Hey, why the hell didn't they test it on Venus? Is Star Trek II telling us that there is life on Venus? Europa? Titan? Interesting inference, I think.
The fact that relatively recently founded colonies tend to be agricultural is probably unrelated to the issue of "farming worlds", I agree. Then again, it could be that specialization does pay: certain colonies expand their original sustenance farming into an export business, while others export mineables and probably have to import foodstuffs as a consequence. Such export-dependent economies can only be abandoned after these colonies accumulate centuries of experience, wealth, population and infrastructure, after which we get something more like Deneva.

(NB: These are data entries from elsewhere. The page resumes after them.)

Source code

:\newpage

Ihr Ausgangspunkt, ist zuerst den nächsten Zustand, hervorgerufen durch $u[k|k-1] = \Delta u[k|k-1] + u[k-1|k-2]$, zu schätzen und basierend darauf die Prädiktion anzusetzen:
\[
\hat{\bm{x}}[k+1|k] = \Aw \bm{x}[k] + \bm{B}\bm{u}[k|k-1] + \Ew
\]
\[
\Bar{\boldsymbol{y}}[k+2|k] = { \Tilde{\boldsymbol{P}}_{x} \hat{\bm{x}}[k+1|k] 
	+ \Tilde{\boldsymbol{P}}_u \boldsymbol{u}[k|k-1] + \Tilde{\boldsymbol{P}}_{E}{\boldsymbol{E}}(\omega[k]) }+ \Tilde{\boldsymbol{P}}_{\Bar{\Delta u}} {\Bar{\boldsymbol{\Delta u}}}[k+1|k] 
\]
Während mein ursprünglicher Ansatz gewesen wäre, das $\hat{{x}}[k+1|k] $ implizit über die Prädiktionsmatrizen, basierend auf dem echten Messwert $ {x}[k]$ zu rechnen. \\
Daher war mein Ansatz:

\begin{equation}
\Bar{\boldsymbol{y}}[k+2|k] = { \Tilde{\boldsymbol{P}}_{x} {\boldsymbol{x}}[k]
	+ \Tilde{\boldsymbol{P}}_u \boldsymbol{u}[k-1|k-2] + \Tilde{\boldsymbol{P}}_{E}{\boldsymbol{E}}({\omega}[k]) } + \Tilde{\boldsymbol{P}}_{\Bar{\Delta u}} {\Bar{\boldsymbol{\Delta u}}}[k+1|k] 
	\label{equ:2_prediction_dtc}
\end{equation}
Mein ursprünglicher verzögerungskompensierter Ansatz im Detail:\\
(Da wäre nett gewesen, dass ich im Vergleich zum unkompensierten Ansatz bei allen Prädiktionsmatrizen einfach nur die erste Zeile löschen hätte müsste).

Well, the lithium miners probably don't grow their own food, I agree, but they probably also get their entire contract's worth of food in one go. It's not like they're ordering Domino's. It would be impossible to avoid the Noid at that distance.

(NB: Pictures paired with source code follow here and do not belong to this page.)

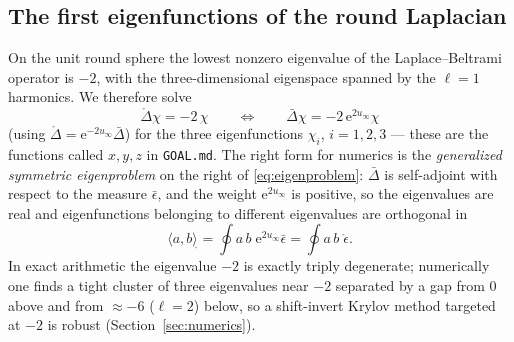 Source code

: \documentclass[11pt]{article}
\newcommand{\ee}{\mathrm{e}}
\newcommand{\epso}{\mathring{\epsilon}} %
\newcommand{\Lapo}{\mathring{\Delta}}   %
\begin{document}
\subsection{The first eigenfunctions of the round Laplacian}
\label{sec:eigen}

On the unit round sphere the lowest nonzero eigenvalue of the
Laplace--Beltrami operator is $-2$, with the three-dimensional eigenspace
spanned by the $\ell=1$ harmonics.  We therefore solve
\begin{equation}
  \Lapo \chi = -2\,\chi
  \qquad\Longleftrightarrow\qquad
  \bar\Delta \chi = -2\,\ee^{2u_\infty}\chi
  \label{eq:eigenproblem}
\end{equation}
(using $\Lapo = \ee^{-2u_\infty}\bar\Delta$) for the three eigenfunctions
$\chi_i$, $i=1,2,3$ --- these are the functions called $x,y,z$ in
\texttt{GOAL.md}.  The right form for numerics is the \emph{generalized
symmetric eigenproblem} on the right of \eqref{eq:eigenproblem}: $\bar\Delta$
is self-adjoint with respect to the measure $\bar\epsilon$, and the weight
$\ee^{2u_\infty}$ is positive, so the eigenvalues are real and eigenfunctions
belonging to different eigenvalues are orthogonal in
\begin{equation}
  \langle a,b\rangle_{\mathring{}}
  = \oint a\,b\;\ee^{2u_\infty}\bar\epsilon
  = \oint a\,b\;\epso .
\end{equation}
In exact arithmetic the eigenvalue $-2$ is exactly triply degenerate;
numerically one finds a tight cluster of three eigenvalues near $-2$
separated by a gap from $0$ above and from $\approx-6$ ($\ell=2$) below, so a
shift-invert Krylov method targeted at $-2$ is robust
(Section~\ref{sec:numerics}).
\end{document}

You know, it may be interesting to point out that TOS had humans running automated or nearly-automated mining operations in the 23d century. Makes the Cards' insistence on relying on Bajie scum on Terok Nor, if not on Bajor itself, even more perplexing.
Now that's a hairier issue than the ones about minerals or food or slave labor...
How could Organia be "strategically placed"? Why would the Klingon Empire or the UFP covet a planet that can provide them with nothing except some bedrock and air?
Actually, you got me there. I just threw that in there because I was sure if I didn't you'd point out that they
did covet Organia.
Even with dirt cheap warp drive, I find it hard to believe that even the most audacious exodus of Cardassian citizens would be anywhere as effective in controlling the population problems of Cardassia Prime as the least ambitious campaign of contraception. Colonization of space isn't a solution to population issues. It's a conquest campaign, a means of getting rid of the excessively eager, a way to reach raw materials, an issue of prestige. It's not a viable sink for great numbers of excess people.
You're devil's advocating here

--warp drive can't be so cheap that it permits interstellar delivery of foodstuffs yet too expensive for colonizing efforts, can it?
Minerals. That's quite solidly established everywhere in Star Trek: certain substances only exist on certain planets, and by far the easiest way to get them is to go to those planets and extract them.
Replicators might get the same thing done, yes. But at greater energy costs, and at the expense of other things to be replicated. And if you manufactured your own dilithium, this would mean that somebody else would get to mine the dilithium from Motherlode IV. You can't have that sort of thing happening!
Overall buyable.
I wish they'd keep the number of unobtainiums to a mimimum, though. Dilithium is fine. The crazy made-up metals that to all outward appearances do the exact same thing as real metals gets under my skin a little.